Şöyle ki: Hz. Mevlânâ: “Mânevî ilimler kâfi ve yeterli olsa idi –âlem halkı âtıl (hareketsiz) ve bâtıl (yanlış yolda) olurlar idi.” buyuruyor.
Açıklaması: Mânevî ilimler yetse idi demek, maddî ilimler, yâni teknik ilimler, teknik eğitim ve öğretim, başka bir ifadeyle müsbet bilgiler ihmal edilerek yeri boş bırakılsa veya mânevî bilgiler ve eğitim onun yerini almış olsa idi manasına gelir.
Âlem halkı âtıl ve bâtıl olurdu demek de, âlem halkı —ki âlemde yaşayan bütün yaratıkları kapsar (nsan ve insandan başka diğer canlılar)— sefalet, meskenet, tembellik ve işsizlik içinde, bâtıl yani yanlış yolda kalırlar idi manasını, taşır.

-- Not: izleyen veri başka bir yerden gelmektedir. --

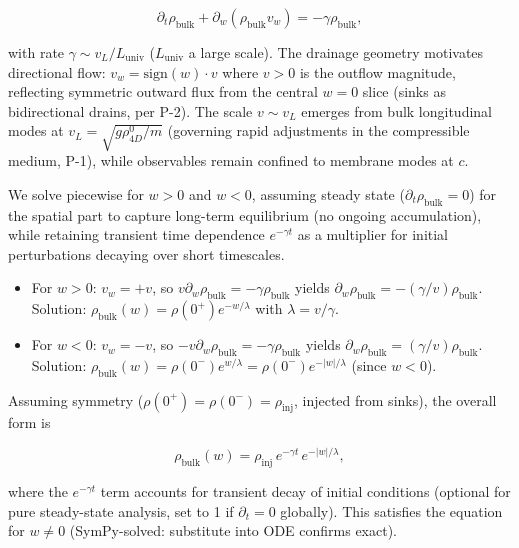 \begin{equation}
\partial_t \rho_{\text{bulk}} + \partial_w (\rho_{\text{bulk}} v_w) = -\gamma \rho_{\text{bulk}},
\end{equation}

with rate $\gamma \sim v_L / L_{\text{univ}}$ ($L_{\text{univ}}$ a large scale). The drainage geometry motivates directional flow: $v_w = \text{sign}(w) \cdot v$ where $v > 0$ is the outflow magnitude, reflecting symmetric outward flux from the central $w=0$ slice (sinks as bidirectional drains, per P-2). The scale $v \sim v_L$ emerges from bulk longitudinal modes at $v_L = \sqrt{g \rho_{4D}^0 / m}$ (governing rapid adjustments in the compressible medium, P-1), while observables remain confined to membrane modes at $c$.

We solve piecewise for $w > 0$ and $w < 0$, assuming steady state ($\partial_t \rho_{\text{bulk}} = 0$) for the spatial part to capture long-term equilibrium (no ongoing accumulation), while retaining transient time dependence $e^{-\gamma t}$ as a multiplier for initial perturbations decaying over short timescales.

\begin{itemize}
\item For $w > 0$: $v_w = +v$, so $v \partial_w \rho_{\text{bulk}} = -\gamma \rho_{\text{bulk}}$ yields $\partial_w \rho_{\text{bulk}} = -(\gamma / v) \rho_{\text{bulk}}$. Solution: $\rho_{\text{bulk}}(w) = \rho(0^+) e^{-w / \lambda}$ with $\lambda = v / \gamma$.
\item For $w < 0$: $v_w = -v$, so $-v \partial_w \rho_{\text{bulk}} = -\gamma \rho_{\text{bulk}}$ yields $\partial_w \rho_{\text{bulk}} = (\gamma / v) \rho_{\text{bulk}}$. Solution: $\rho_{\text{bulk}}(w) = \rho(0^-) e^{w / \lambda} = \rho(0^-) e^{-|w| / \lambda}$ (since $w < 0$).
\end{itemize}

Assuming symmetry ($\rho(0^+) = \rho(0^-) = \rho_{\text{inj}}$, injected from sinks), the overall form is

\begin{equation}
\rho_{\text{bulk}}(w) = \rho_{\text{inj}} \, e^{-\gamma t} \, e^{-|w| / \lambda},
\end{equation}

where the $e^{-\gamma t}$ term accounts for transient decay of initial conditions (optional for pure steady-state analysis, set to 1 if $\partial_t = 0$ globally). This satisfies the equation for $w \neq 0$ (SymPy-solved: substitute into ODE confirms exact).

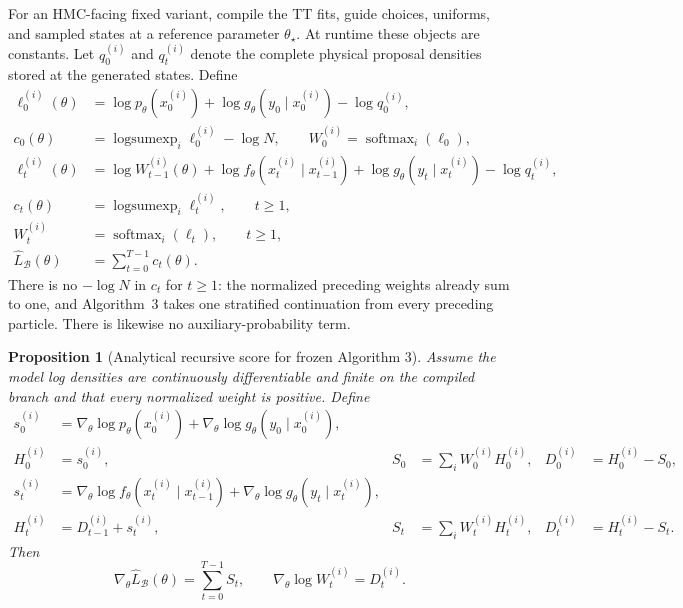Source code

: \documentclass[11pt]{article}
\newtheorem{proposition}{Proposition}
\begin{document}
For an HMC-facing fixed variant, compile the TT fits, guide choices, uniforms,
and sampled states at a reference parameter $\theta_\star$.  At runtime these
objects are constants.  Let $q_0^{(i)}$ and $q_t^{(i)}$ denote the complete
physical proposal densities stored at the generated states.  Define
\begin{align}
 \ell_0^{(i)}(\theta)
 &=\log p_\theta(x_0^{(i)})+
   \log g_\theta(y_0\mid x_0^{(i)})-\log q_0^{(i)},\\
 c_0(\theta)&=\operatorname{logsumexp}_i\ell_0^{(i)}-\log N,
 \qquad W_0^{(i)}=\operatorname{softmax}_i(\ell_0),
 \label{eq:algthree-initial-log-weight}\\
 \ell_t^{(i)}(\theta)
 &=\log W_{t-1}^{(i)}(\theta)
  +\log f_\theta(x_t^{(i)}\mid x_{t-1}^{(i)})
  +\log g_\theta(y_t\mid x_t^{(i)})-\log q_t^{(i)},\\
 c_t(\theta)&=\operatorname{logsumexp}_i\ell_t^{(i)},\qquad t\geq1,
 \label{eq:algthree-transition-log-weight}\\
 W_t^{(i)}&=\operatorname{softmax}_i(\ell_t),\qquad t\geq1,\\
 \widehat L_{\mathcal B}(\theta)&=\sum_{t=0}^{T-1}c_t(\theta).
 \label{eq:algthree-frozen-scalar}
\end{align}
There is no $-\log N$ in $c_t$ for $t\geq1$: the normalized preceding
weights already sum to one, and Algorithm~3 takes one stratified continuation
from every preceding particle.  There is likewise no auxiliary-probability
term.

\begin{proposition}[Analytical recursive score for frozen Algorithm 3]
\label{prop:algthree-score}
Assume the model log densities are continuously differentiable and finite on
the compiled branch and that every normalized weight is positive.  Define
\begin{align}
 s_0^{(i)}&=\nabla_\theta\log p_\theta(x_0^{(i)})
            +\nabla_\theta\log g_\theta(y_0\mid x_0^{(i)}),\\
 H_0^{(i)}&=s_0^{(i)},
 &S_0&=\sum_iW_0^{(i)}H_0^{(i)},
 &D_0^{(i)}&=H_0^{(i)}-S_0,\\
 s_t^{(i)}&=\nabla_\theta\log f_\theta(x_t^{(i)}\mid x_{t-1}^{(i)})
            +\nabla_\theta\log g_\theta(y_t\mid x_t^{(i)}),\\
 H_t^{(i)}&=D_{t-1}^{(i)}+s_t^{(i)},
 &S_t&=\sum_iW_t^{(i)}H_t^{(i)},
 &D_t^{(i)}&=H_t^{(i)}-S_t.
 \label{eq:algthree-score-recursion}
\end{align}
Then
\begin{equation}
 \nabla_\theta\widehat L_{\mathcal B}(\theta)=\sum_{t=0}^{T-1}S_t,
 \qquad
 \nabla_\theta\log W_t^{(i)}=D_t^{(i)}.
 \label{eq:algthree-score-result}
\end{equation}
\end{proposition}
\end{document}
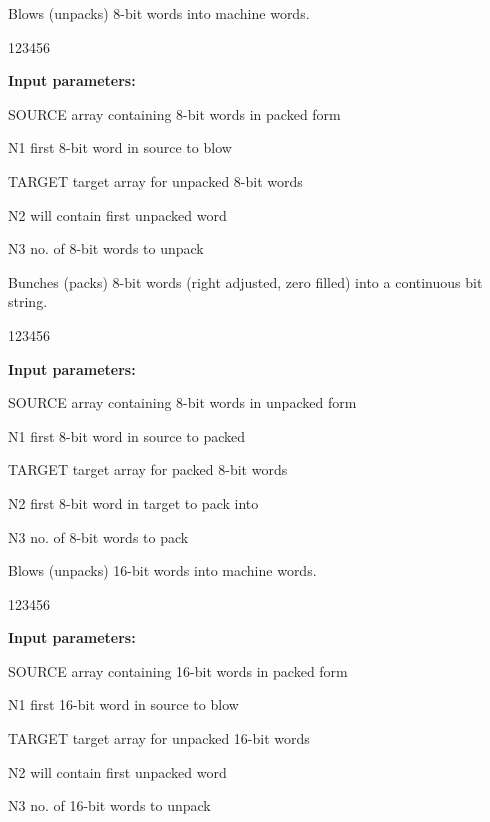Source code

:  
Blows (unpacks) 8-bit words into machine words.

\begin{DLtt}{123456}
\item[{\rm\bf Input parameters:}]
\item[SOURCE] array containing 8-bit words in packed form
\item[N1]     first 8-bit word in source to blow
\item[TARGET] target array for unpacked 8-bit words
\item[N2]      will contain first unpacked word
\item[N3]     no. of 8-bit words to unpack
\end{DLtt}

 
Bunches (packs) 8-bit words (right adjusted, zero filled)
into a continuous bit string.

\begin{DLtt}{123456}
\item[{\rm\bf Input parameters:}]
\item[SOURCE] array containing 8-bit words in unpacked form
\item[N1]     first 8-bit word in source to packed
\item[TARGET] target array for packed 8-bit words
\item[N2]     first 8-bit word in target to pack into
\item[N3]     no. of 8-bit words to pack
\end{DLtt}

 
Blows (unpacks) 16-bit words into machine words.

\begin{DLtt}{123456}
\item[{\rm\bf Input parameters:}]
\item[SOURCE] array containing 16-bit words in packed form
\item[N1]     first 16-bit word in source to blow
\item[TARGET] target array for unpacked 16-bit words
\item[N2]      will contain first unpacked word
\item[N3]     no. of 16-bit words to unpack
\end{DLtt}

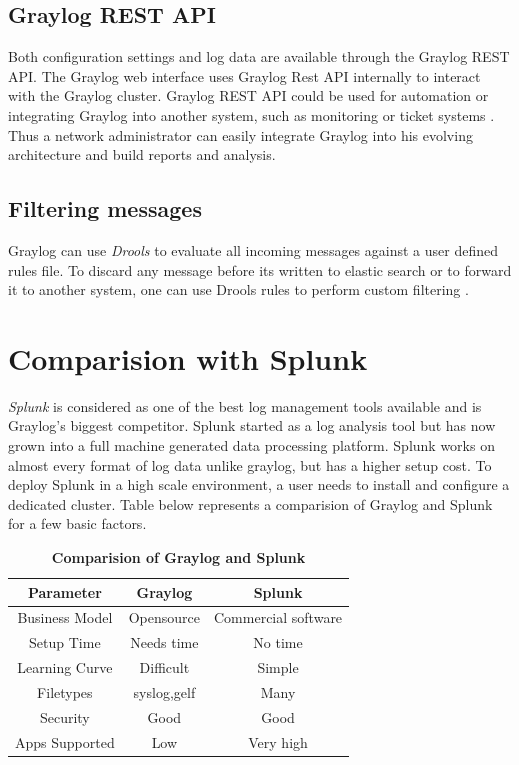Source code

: \documentclass[9pt,twocolumn,twoside]{../../styles/osajnl}
\begin{document}
\subsection{Graylog REST API}

Both configuration settings and log data are available through the
Graylog REST API.  The Graylog web interface uses Graylog Rest API
internally to interact with the Graylog cluster. Graylog REST API
could be used for automation or integrating Graylog into another
system, such as monitoring or ticket systems
\cite{www-graylog-restapi}. Thus a network administrator can easily
integrate Graylog into his evolving architecture and build reports and
analysis.

\subsection{Filtering messages}

Graylog can use \emph{Drools} \cite{www-drools-org} to evaluate all
incoming messages against a user defined rules file. To discard any
message before its written to elastic search or to forward it to
another system, one can use Drools rules to perform custom filtering
\cite{www-graylog-blacklisting}.

\section{Comparision with Splunk}
\emph{Splunk} \cite{www-splunk} is considered as one of the best log
management tools available and is Graylog's biggest competitor. Splunk
started as a log analysis tool but has now grown into a full machine
generated data processing platform. Splunk works on almost every
format of log data unlike graylog, but has a higher setup cost. To
deploy Splunk in a high scale environment, a user needs to install and
configure a dedicated cluster. Table below represents a comparision of
Graylog and Splunk for a few basic factors.

\begin{table}[htbp]
\centering
\caption{\bf Comparision of Graylog and Splunk}\cite{www-logmanagementtools-blog} \cite{www-graylogvssplunk-article}
\begin{tabular}{ccc}
\hline
Parameter & Graylog & Splunk \\
\hline
Business Model& Opensource & Commercial software \\
Setup Time & Needs time & No time\\
Learning Curve & Difficult & Simple\\
Filetypes & syslog,gelf & Many\\
Security & Good & Good\\
Apps Supported & Low & Very high\\
\hline
\end{tabular}
  \label{tab:shape-functions}
\end{table}
\end{document}

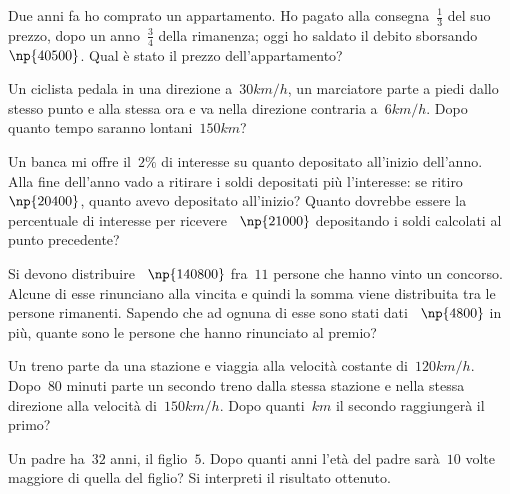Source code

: \begin{multicols}{2}
\begin{esercizio}[\Ast]
\label{ese:16.73}
Due anni fa ho comprato un appartamento. Ho pagato alla consegna~$\frac{1}{3}$ del suo prezzo, dopo un anno~$\frac{3}{4}$ della rimanenza; oggi ho saldato il debito sborsando \officialeuro~$\np{40500}$. Qual è stato il prezzo dell'appartamento?
\end{esercizio}

\begin{esercizio}[\Ast]
\label{ese:16.74}
Un ciclista pedala in una direzione a~$30\unit{km/h}$, un marciatore parte a piedi dallo stesso punto e alla stessa ora e va nella direzione contraria a~$6\unit{km/h}$. Dopo quanto tempo saranno lontani~$150\unit{km}$?
\end{esercizio}

\begin{esercizio}[\Ast]
\label{ese:16.75}
Un banca mi offre il~$2\%$ di interesse su quanto depositato all'inizio dell'anno. Alla fine dell'anno vado a ritirare i soldi depositati più l'interesse: se ritiro \officialeuro~$\np{20400}$, quanto avevo depositato all'inizio? Quanto dovrebbe essere la percentuale di interesse per ricevere \officialeuro~$\np{21000}$ depositando i soldi calcolati al punto precedente?
\end{esercizio}

\begin{esercizio}[\Ast]
\label{ese:16.76}
Si devono distribuire \officialeuro~$\np{140800}$ fra~$11$ persone che hanno vinto un concorso. Alcune di esse rinunciano alla vincita e quindi la somma viene distribuita tra le persone rimanenti. Sapendo che ad ognuna di esse sono stati dati \officialeuro~$\np{4800}$ in più, quante sono le persone che hanno rinunciato al premio?
\end{esercizio}

\begin{esercizio}[\Ast]
\label{ese:16.77}
Un treno parte da una stazione e viaggia alla velocità costante di~$120\unit{km/h}$. Dopo~$80$ minuti parte un secondo treno dalla stessa stazione e nella stessa direzione alla velocità di~$150\unit{km/h}$. Dopo quanti~$\unit{km}$ il secondo raggiungerà il primo?
\end{esercizio}

\begin{esercizio}[\Ast]
\label{ese:16.78}
Un padre ha~$32$ anni, il figlio~$5$. Dopo quanti anni l'età del padre sarà~$10$ volte maggiore di quella del figlio? Si interpreti il risultato ottenuto.
\end{esercizio}


\end{multicols}
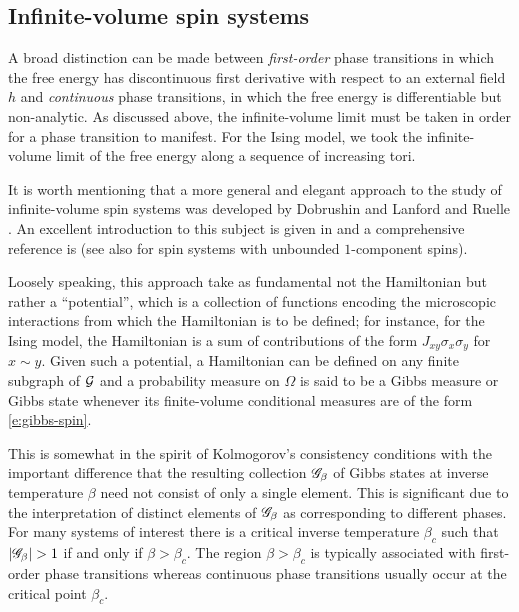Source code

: 
\subsection{Infinite-volume spin systems}

A broad distinction can be made between \emph{first-order} phase transitions
in which the free energy has discontinuous first derivative with respect to an
external field $h$ and \emph{continuous} phase transitions, in which the free
energy is differentiable but non-analytic. As discussed above, the infinite-volume
limit must be taken in order for a phase transition to manifest. For the Ising
model, we took the infinite-volume limit of the free energy along a sequence of
increasing tori.

It is worth mentioning that a more general and elegant approach to the study
of infinite-volume spin systems was developed by Dobrushin \cite{Dobrushin68}
and Lanford and Ruelle \cite{LR69}. An excellent introduction to this subject is
given in \cite{FV17} and a comprehensive reference is \cite{Georgii11}
(see also \cite{LP76} for spin systems with unbounded $1$-component spins).

Loosely speaking, this approach take as fundamental not the Hamiltonian
but rather a ``potential'', which is a collection of functions encoding the
microscopic interactions from which the Hamiltonian is to be defined; for
instance, for the Ising model, the Hamiltonian is a sum of contributions of the
form $J_{xy} \sigma_x \sigma_y$ for $x \sim y$. Given such a potential, a
Hamiltonian can be defined on any finite subgraph of $\mathcal{G}$ and a probability
measure on $\Omega$ is said to be a Gibbs measure or Gibbs state whenever its
finite-volume conditional measures are of the form \eqref{e:gibbs-spin}.

This is somewhat in the spirit of Kolmogorov's consistency conditions with the important
difference that the resulting collection $\mathscr{G}_\beta$ of Gibbs states at inverse
temperature $\beta$ need not consist of only a single element. This is significant
due to the interpretation of distinct elements of $\mathscr{G}_\beta$ as corresponding
to different phases.
For many systems of interest there is a critical inverse temperature $\beta_c$
such that $|\mathscr{G}_\beta| > 1$ if and only if $\beta > \beta_c$. The region
$\beta > \beta_c$ is typically associated with first-order phase transitions
whereas continuous phase transitions usually occur at the critical point $\beta_c$.

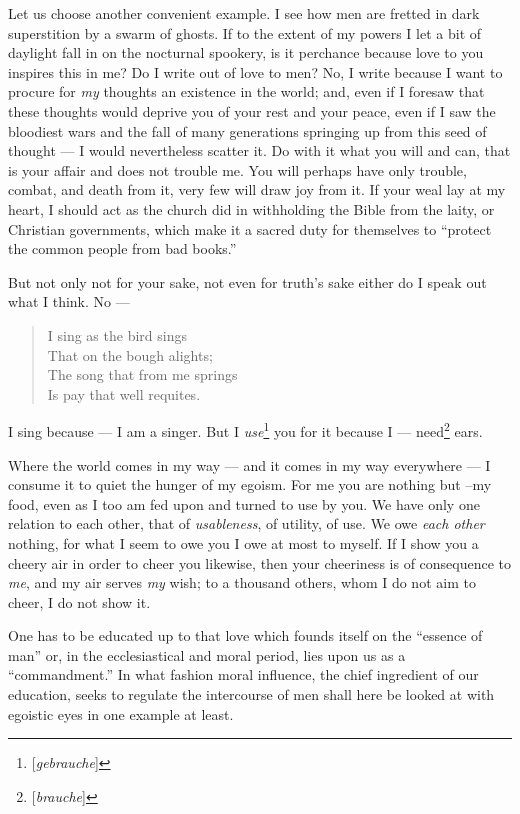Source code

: Let us choose another convenient example. I see how men are fretted in dark 
superstition by a swarm of ghosts. If to the extent of my powers I let a bit 
of daylight fall in on the nocturnal spookery, is it perchance because love to 
you inspires this in me? Do I write out of love to men? No, I write because I 
want to procure for \textit{my} thoughts an existence in the world; and, even 
if I foresaw that these thoughts would deprive you of your rest and your 
peace, even if I saw the bloodiest wars and the fall of many generations 
springing up from this seed of thought --- I would nevertheless scatter it. Do 
with it what you will and can, that is your affair and does not trouble me. 
You will perhaps have only trouble, combat, and death from it, very few will 
draw joy from it. If your weal lay at my heart, I should act as the church did 
in withholding the Bible from the laity, or Christian governments, which make 
it a sacred duty for themselves to ``protect the common people from bad 
books.''

But not only not for your sake, not even for truth's sake either do I speak 
out what I think. No ---

\begin{quotation}

\noindent{}I sing as the bird sings\\
 That on the bough alights;\\
 The song that from me springs\\
 Is pay that well requites.\end{quotation}

\noindent{}I sing because --- I am a singer. But I 
\textit{use}\footnote{[\textit{gebrauche}]} you for it because I --- need\footnote{[\textit{brauche}]} ears.

Where the world comes in my way --- and it comes in my way everywhere --- I 
consume it to quiet the hunger of my egoism. For me you are nothing but --my 
food, even as I too am fed upon and turned to use by you. We have only one 
relation to each other, that of \textit{usableness}, of utility, of use. We 
owe \textit{each other} nothing, for what I seem to owe you I owe at most to 
myself. If I show you a cheery air in order to cheer you likewise, then your 
cheeriness is of consequence to \textit{me}, and my air serves \textit{my} 
wish; to a thousand others, whom I do not aim to cheer, I do not show it.

\myhrule

One has to be educated up to that love which founds itself on the ``essence 
of man'' or, in the ecclesiastical and moral period, lies upon us as a 
``commandment.'' In what fashion moral influence, the chief ingredient of 
our education, seeks to regulate the intercourse of men shall here be looked 
at with egoistic eyes in one example at least.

Zira eğer maddî eğitim, yani teknik eğitim, başka bir ifadeyle müsbet bilgiler ihmal edilse idi, bundan sadece insanlar değil, diğer canlılar da, diğer yaratıklar da zarar göreceklerdi manasını ifade için ”halk-ı alem”“ yani alemdeki yaratıklar şeklinde beyan buyrulmuştur.
Şayet bizler sadece bu beyit gereğince hareket ederek, asırlardan beri Batılılaşacağız diye teferruat dahi olmayacak kadar ehemmiyetsiz şeylerle uğraşacağımıza, bizleri hıristiyan Avrupa’nın karşısında zaafa uğratan sebepleri teşhis ederek;”Teknik sahaya” kayarak, bu teknik eğitimle manevi eğitimi beraber yürütebilse idik, bugün için hiçbir meselemiz kalmaz ve böylece yurdumuzda cami minaresi kadar fabrika bacası yükselmiş olurdu ve yüzlerce işsiz de iş bulmak için hıristiyanlaşmak pahasına yabancı ülkelere gitmek âfetiyle karşılaşmazdı.
Sonuç olarak da, milletçe bu fasit daireden kurtulmuş olurduk.